== How to complete this task ==
Look below for the line containing "これに対し，クラスメソッドは"; write out that line and each one after it to the end, exactly, and nothing else.

== Raw data ==

<<<<

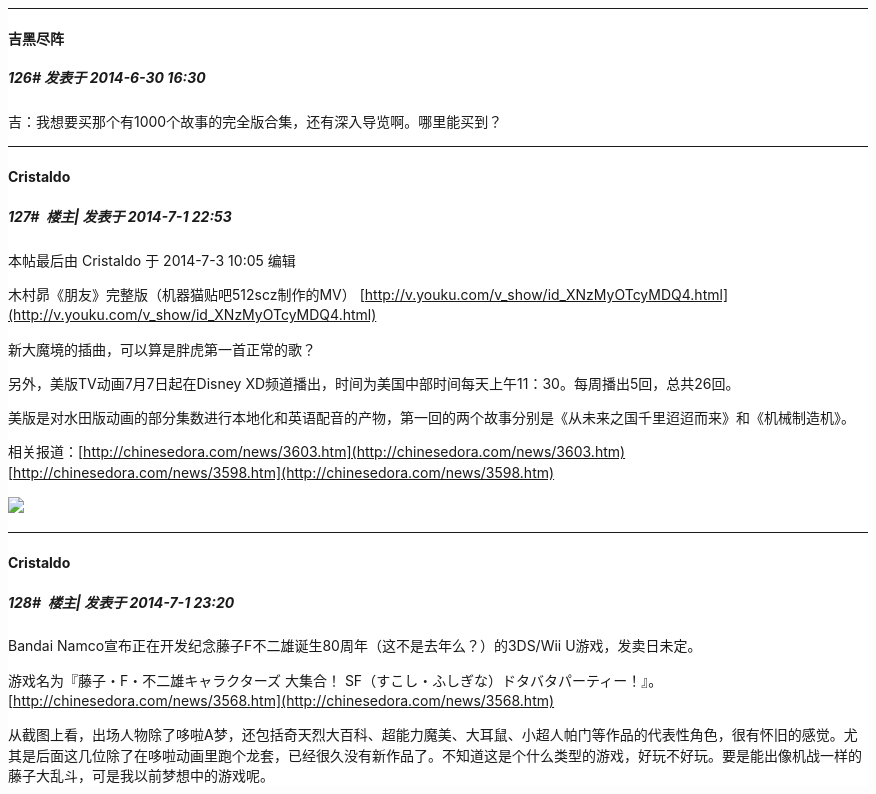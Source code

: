 





-----

####  吉黑尽阵  
##### 126#       发表于 2014-6-30 16:30




吉：我想要买那个有1000个故事的完全版合集，还有深入导览啊。哪里能买到？







-----

####  Cristaldo  
##### 127#         楼主| 发表于 2014-7-1 22:53



 本帖最后由 Cristaldo 于 2014-7-3 10:05 编辑 

木村昴《朋友》完整版（机器猫贴吧512scz制作的MV）
[http://v.youku.com/v_show/id_XNzMyOTcyMDQ4.html](http://v.youku.com/v_show/id_XNzMyOTcyMDQ4.html)

新大魔境的插曲，可以算是胖虎第一首正常的歌？


另外，美版TV动画7月7日起在Disney XD频道播出，时间为美国中部时间每天上午11：30。每周播出5回，总共26回。

美版是对水田版动画的部分集数进行本地化和英语配音的产物，第一回的两个故事分别是《从未来之国千里迢迢而来》和《机械制造机》。

相关报道：[http://chinesedora.com/news/3603.htm](http://chinesedora.com/news/3603.htm)
[http://chinesedora.com/news/3598.htm](http://chinesedora.com/news/3598.htm)

<img src="http://i.imgur.com/KpgG1xB.jpg" referrerpolicy="no-referrer">







-----

####  Cristaldo  
##### 128#         楼主| 发表于 2014-7-1 23:20




Bandai Namco宣布正在开发纪念藤子F不二雄诞生80周年（这不是去年么？）的3DS/Wii U游戏，发卖日未定。

游戏名为『藤子・F・不二雄キャラクターズ 大集合！ SF（すこし・ふしぎな）ドタバタパーティー！』。
[http://chinesedora.com/news/3568.htm](http://chinesedora.com/news/3568.htm)


从截图上看，出场人物除了哆啦A梦，还包括奇天烈大百科、超能力魔美、大耳鼠、小超人帕门等作品的代表性角色，很有怀旧的感觉。尤其是后面这几位除了在哆啦动画里跑个龙套，已经很久没有新作品了。不知道这是个什么类型的游戏，好玩不好玩。要是能出像机战一样的藤子大乱斗，可是我以前梦想中的游戏呢。
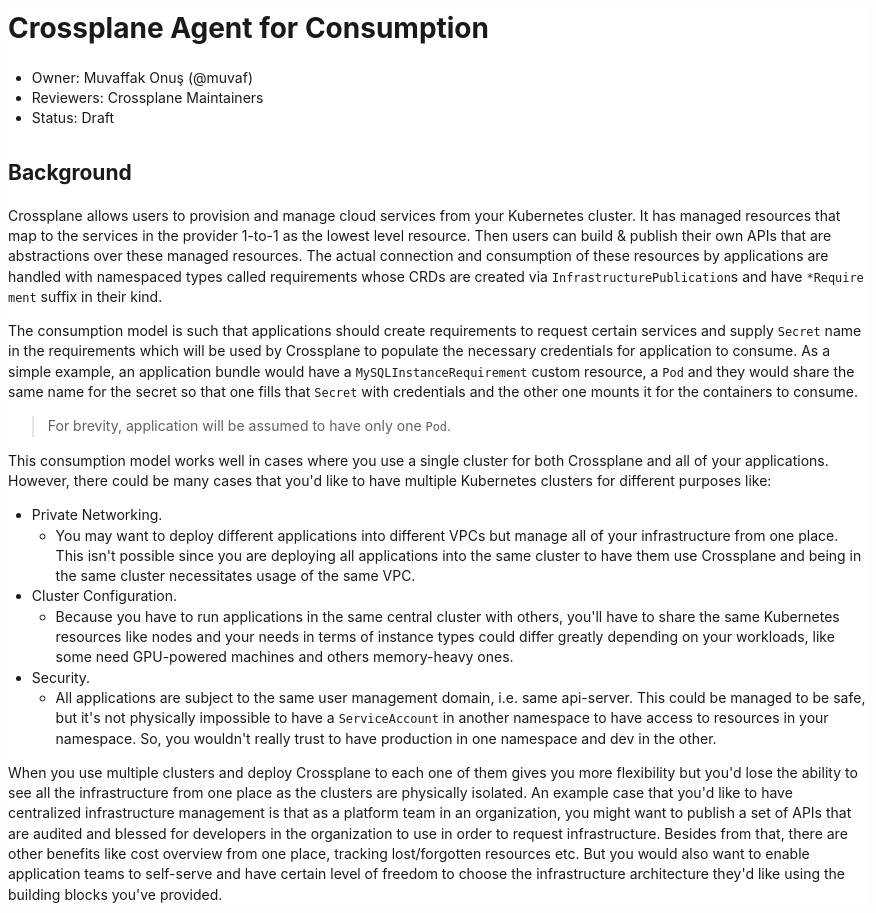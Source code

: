 # Crossplane Agent for Consumption

* Owner: Muvaffak Onuş (@muvaf)
* Reviewers: Crossplane Maintainers
* Status: Draft

## Background

Crossplane allows users to provision and manage cloud services from your
Kubernetes cluster. It has managed resources that map to the services in the
provider 1-to-1 as the lowest level resource. Then users can build & publish
their own APIs that are abstractions over these managed resources. The actual
connection and consumption of these resources by applications are handled with
namespaced types called requirements whose CRDs are created via
`InfrastructurePublication`s and have `*Requirement` suffix in their kind.

The consumption model is such that applications should create requirements to
request certain services and supply `Secret` name in the requirements which will
be used by Crossplane to populate the necessary credentials for application to
consume. As a simple example, an application bundle would have a
`MySQLInstanceRequirement` custom resource, a `Pod` and they would share the
same name for the secret so that one fills that `Secret` with credentials and
the other one mounts it for the containers to consume.

> For brevity, application will be assumed to have only one `Pod`.

This consumption model works well in cases where you use a single cluster for
both Crossplane and all of your applications. However, there could be many cases
that you'd like to have multiple Kubernetes clusters for different purposes
like:

* Private Networking.
  * You may want to deploy different applications into different VPCs but manage
    all of your infrastructure from one place. This isn't possible since you are
    deploying all applications into the same cluster to have them use Crossplane
    and being in the same cluster necessitates usage of the same VPC.
* Cluster Configuration.
  * Because you have to run applications in the same central cluster with
    others, you'll have to share the same Kubernetes resources like nodes and
    your needs in terms of instance types could differ greatly depending on your
    workloads, like some need GPU-powered machines and others memory-heavy ones.
* Security.
  * All applications are subject to the same user management domain, i.e. same
    api-server. This could be managed to be safe, but it's not physically
    impossible to have a `ServiceAccount` in another namespace to have access to
    resources in your namespace. So, you wouldn't really trust to have
    production in one namespace and dev in the other.

When you use multiple clusters and deploy Crossplane to each one of them gives
you more flexibility but you'd lose the ability to see all the infrastructure
from one place as the clusters are physically isolated. An example case that
you'd like to have centralized infrastructure management is that as a platform
team in an organization, you might want to publish a set of APIs that are
audited and blessed for developers in the organization to use in order to
request infrastructure. Besides from that, there are other benefits like cost
overview from one place, tracking lost/forgotten resources etc. But you would
also want to enable application teams to self-serve and have certain level of
freedom to choose the infrastructure architecture they'd like using the building
blocks you've provided.
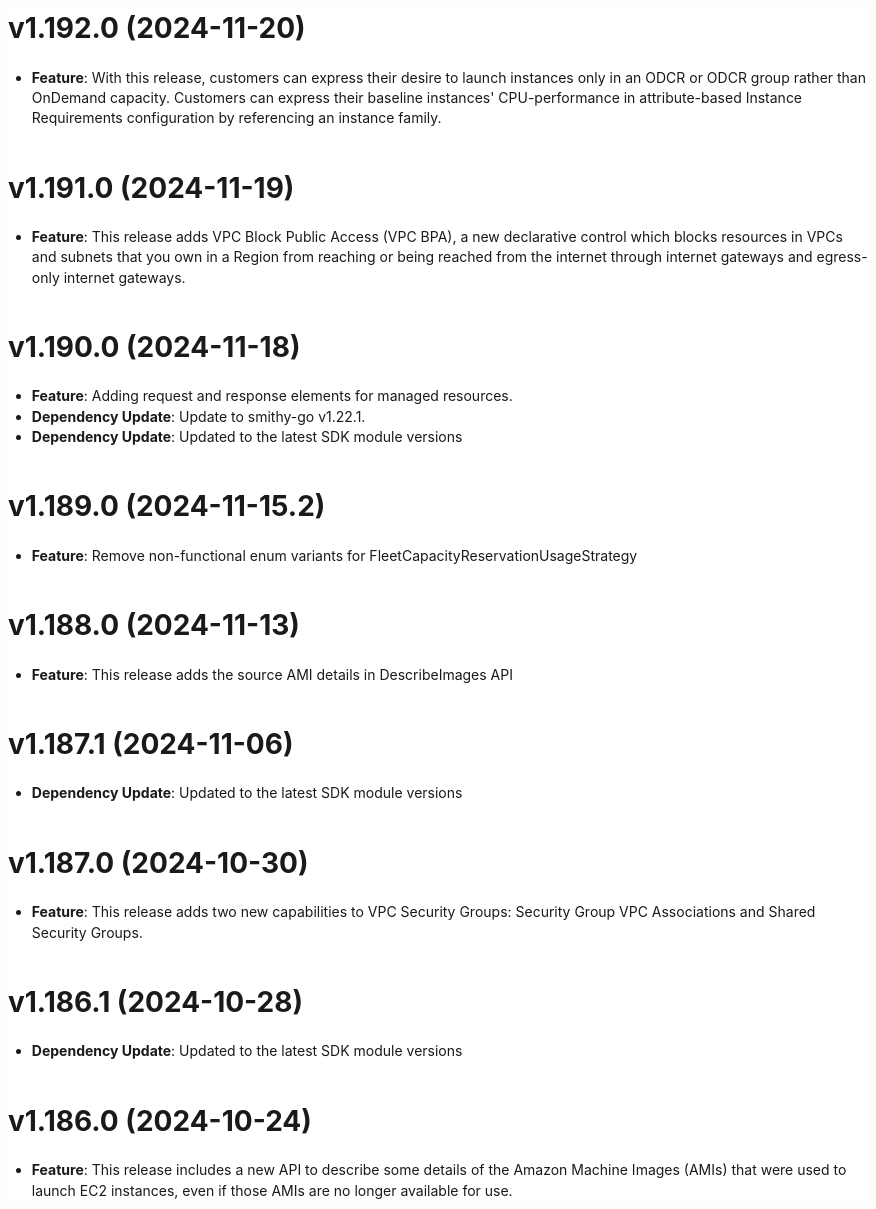 # v1.192.0 (2024-11-20)

* **Feature**: With this release, customers can express their desire to launch instances only in an ODCR or ODCR group rather than OnDemand capacity. Customers can express their baseline instances' CPU-performance in attribute-based Instance Requirements configuration by referencing an instance family.

# v1.191.0 (2024-11-19)

* **Feature**: This release adds VPC Block Public Access (VPC BPA), a new declarative control which blocks resources in VPCs and subnets that you own in a Region from reaching or being reached from the internet through internet gateways and egress-only internet gateways.

# v1.190.0 (2024-11-18)

* **Feature**: Adding request and response elements for managed resources.
* **Dependency Update**: Update to smithy-go v1.22.1.
* **Dependency Update**: Updated to the latest SDK module versions

# v1.189.0 (2024-11-15.2)

* **Feature**: Remove non-functional enum variants for FleetCapacityReservationUsageStrategy

# v1.188.0 (2024-11-13)

* **Feature**: This release adds the source AMI details in DescribeImages API

# v1.187.1 (2024-11-06)

* **Dependency Update**: Updated to the latest SDK module versions

# v1.187.0 (2024-10-30)

* **Feature**: This release adds two new capabilities to VPC Security Groups: Security Group VPC Associations and Shared Security Groups.

# v1.186.1 (2024-10-28)

* **Dependency Update**: Updated to the latest SDK module versions

# v1.186.0 (2024-10-24)

* **Feature**: This release includes a new API to describe some details of the Amazon Machine Images (AMIs) that were used to launch EC2 instances, even if those AMIs are no longer available for use.
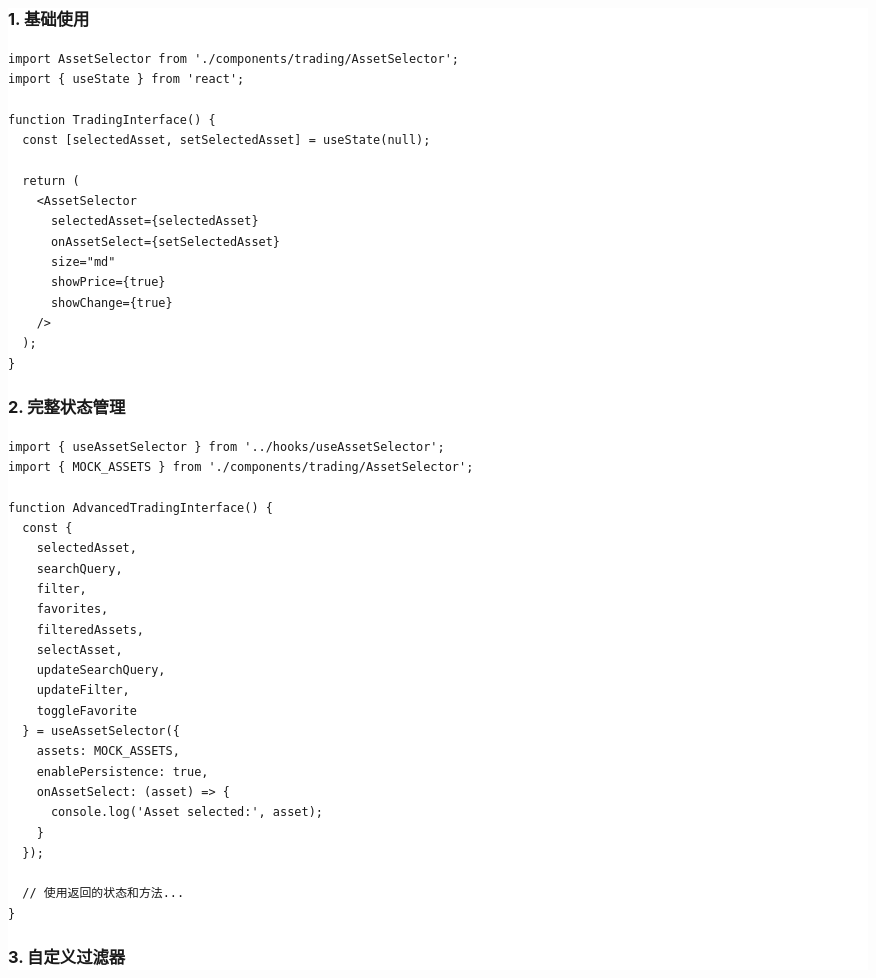 ### 1. 基础使用

```tsx
import AssetSelector from './components/trading/AssetSelector';
import { useState } from 'react';

function TradingInterface() {
  const [selectedAsset, setSelectedAsset] = useState(null);

  return (
    <AssetSelector
      selectedAsset={selectedAsset}
      onAssetSelect={setSelectedAsset}
      size="md"
      showPrice={true}
      showChange={true}
    />
  );
}
```

### 2. 完整状态管理

```tsx
import { useAssetSelector } from '../hooks/useAssetSelector';
import { MOCK_ASSETS } from './components/trading/AssetSelector';

function AdvancedTradingInterface() {
  const {
    selectedAsset,
    searchQuery,
    filter,
    favorites,
    filteredAssets,
    selectAsset,
    updateSearchQuery,
    updateFilter,
    toggleFavorite
  } = useAssetSelector({
    assets: MOCK_ASSETS,
    enablePersistence: true,
    onAssetSelect: (asset) => {
      console.log('Asset selected:', asset);
    }
  });

  // 使用返回的状态和方法...
}
```

### 3. 自定义过滤器
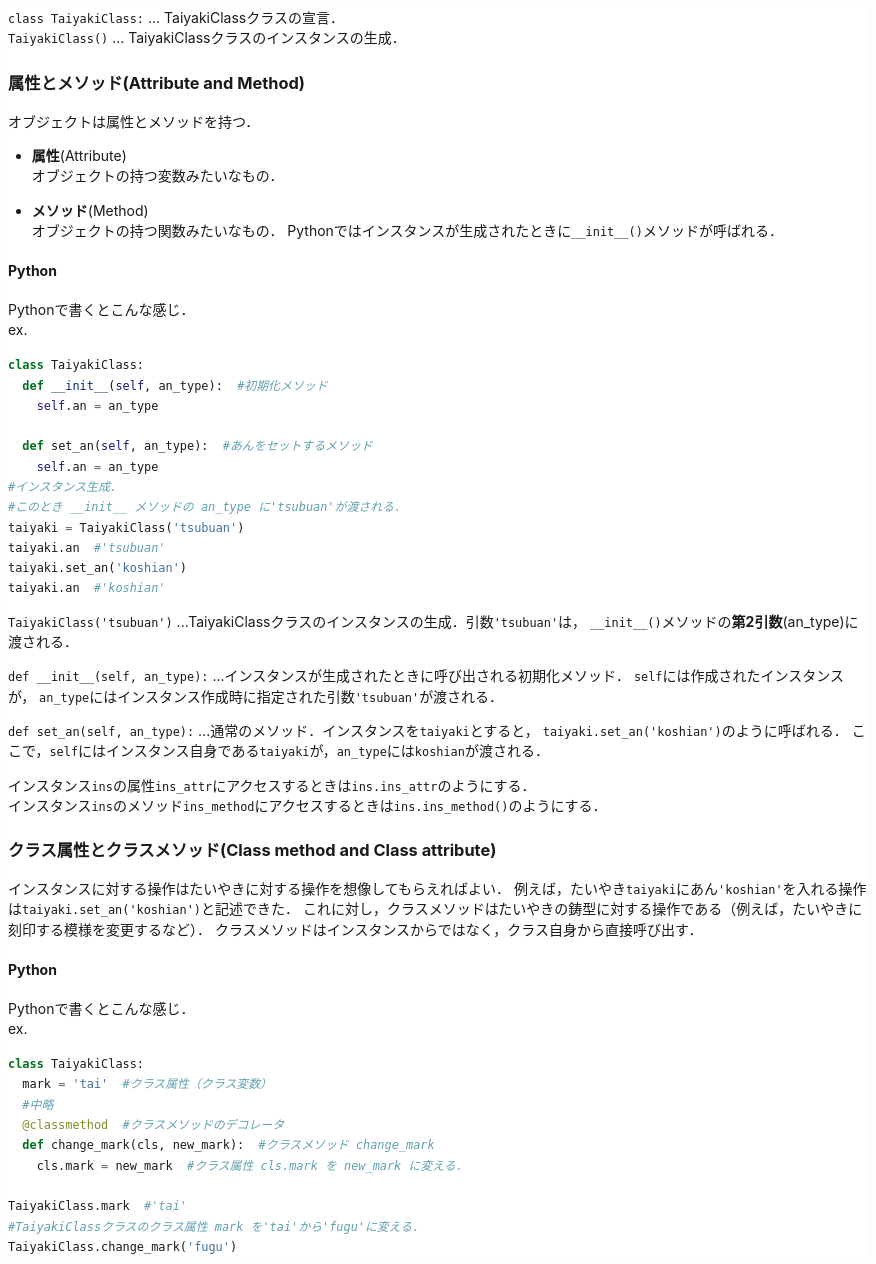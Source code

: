 `class TaiyakiClass:` ... TaiyakiClassクラスの宣言．  
`TaiyakiClass()` ... TaiyakiClassクラスのインスタンスの生成．  

### <a id="attrmethod"></a>属性とメソッド(Attribute and Method)  
オブジェクトは属性とメソッドを持つ．  

- **属性**(Attribute)  
オブジェクトの持つ変数みたいなもの．  

- **メソッド**(Method)  
オブジェクトの持つ関数みたいなもの．
Pythonではインスタンスが生成されたときに`__init__()`メソッドが呼ばれる．  

#### Python  
Pythonで書くとこんな感じ．  
ex.  
```python
class TaiyakiClass:
  def __init__(self, an_type):  #初期化メソッド
    self.an = an_type

  def set_an(self, an_type):  #あんをセットするメソッド
    self.an = an_type
#インスタンス生成．
#このとき __init__ メソッドの an_type に'tsubuan'が渡される．
taiyaki = TaiyakiClass('tsubuan')
taiyaki.an  #'tsubuan'
taiyaki.set_an('koshian')
taiyaki.an  #'koshian'
```

`TaiyakiClass('tsubuan')` ...TaiyakiClassクラスのインスタンスの生成．引数`'tsubuan'`は，
`__init__()`メソッドの**第2引数**(an_type)に渡される．  

`def __init__(self, an_type):` ...インスタンスが生成されたときに呼び出される初期化メソッド．
`self`には作成されたインスタンスが，
`an_type`にはインスタンス作成時に指定された引数`'tsubuan'`が渡される．  

`def set_an(self, an_type):` ...通常のメソッド．インスタンスを`taiyaki`とすると，
`taiyaki.set_an('koshian')`のように呼ばれる．
ここで，`self`にはインスタンス自身である`taiyaki`が，`an_type`には`koshian`が渡される．  

インスタンス`ins`の属性`ins_attr`にアクセスするときは`ins.ins_attr`のようにする．  
インスタンス`ins`のメソッド`ins_method`にアクセスするときは`ins.ins_method()`のようにする．  

### <a id="clsattrmethod"></a>クラス属性とクラスメソッド(Class method and Class attribute)
インスタンスに対する操作はたいやきに対する操作を想像してもらえればよい．
例えば，たいやき`taiyaki`にあん`'koshian'`を入れる操作は`taiyaki.set_an('koshian')`と記述できた．
これに対し，クラスメソッドはたいやきの鋳型に対する操作である（例えば，たいやきに刻印する模様を変更するなど）．
クラスメソッドはインスタンスからではなく，クラス自身から直接呼び出す．  

#### Python
Pythonで書くとこんな感じ．  
ex.  
```python
class TaiyakiClass:
  mark = 'tai'  #クラス属性（クラス変数）
  #中略
  @classmethod  #クラスメソッドのデコレータ
  def change_mark(cls, new_mark):  #クラスメソッド change_mark
    cls.mark = new_mark  #クラス属性 cls.mark を new_mark に変える．

TaiyakiClass.mark  #'tai'
#TaiyakiClassクラスのクラス属性 mark を'tai'から'fugu'に変える．
TaiyakiClass.change_mark('fugu')  
```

>>>>

== Answer below ==
これに対し，クラスメソッドはたいやきの鋳型に対する操作である（例えば，たいやきに刻印する模様を変更するなど）．
クラスメソッドはインスタンスからではなく，クラス自身から直接呼び出す．  

#### Python
Pythonで書くとこんな感じ．  
ex.  
```python
class TaiyakiClass:
  mark = 'tai'  #クラス属性（クラス変数）
  #中略
  @classmethod  #クラスメソッドのデコレータ
  def change_mark(cls, new_mark):  #クラスメソッド change_mark
    cls.mark = new_mark  #クラス属性 cls.mark を new_mark に変える．

TaiyakiClass.mark  #'tai'
#TaiyakiClassクラスのクラス属性 mark を'tai'から'fugu'に変える．
TaiyakiClass.change_mark('fugu')  
```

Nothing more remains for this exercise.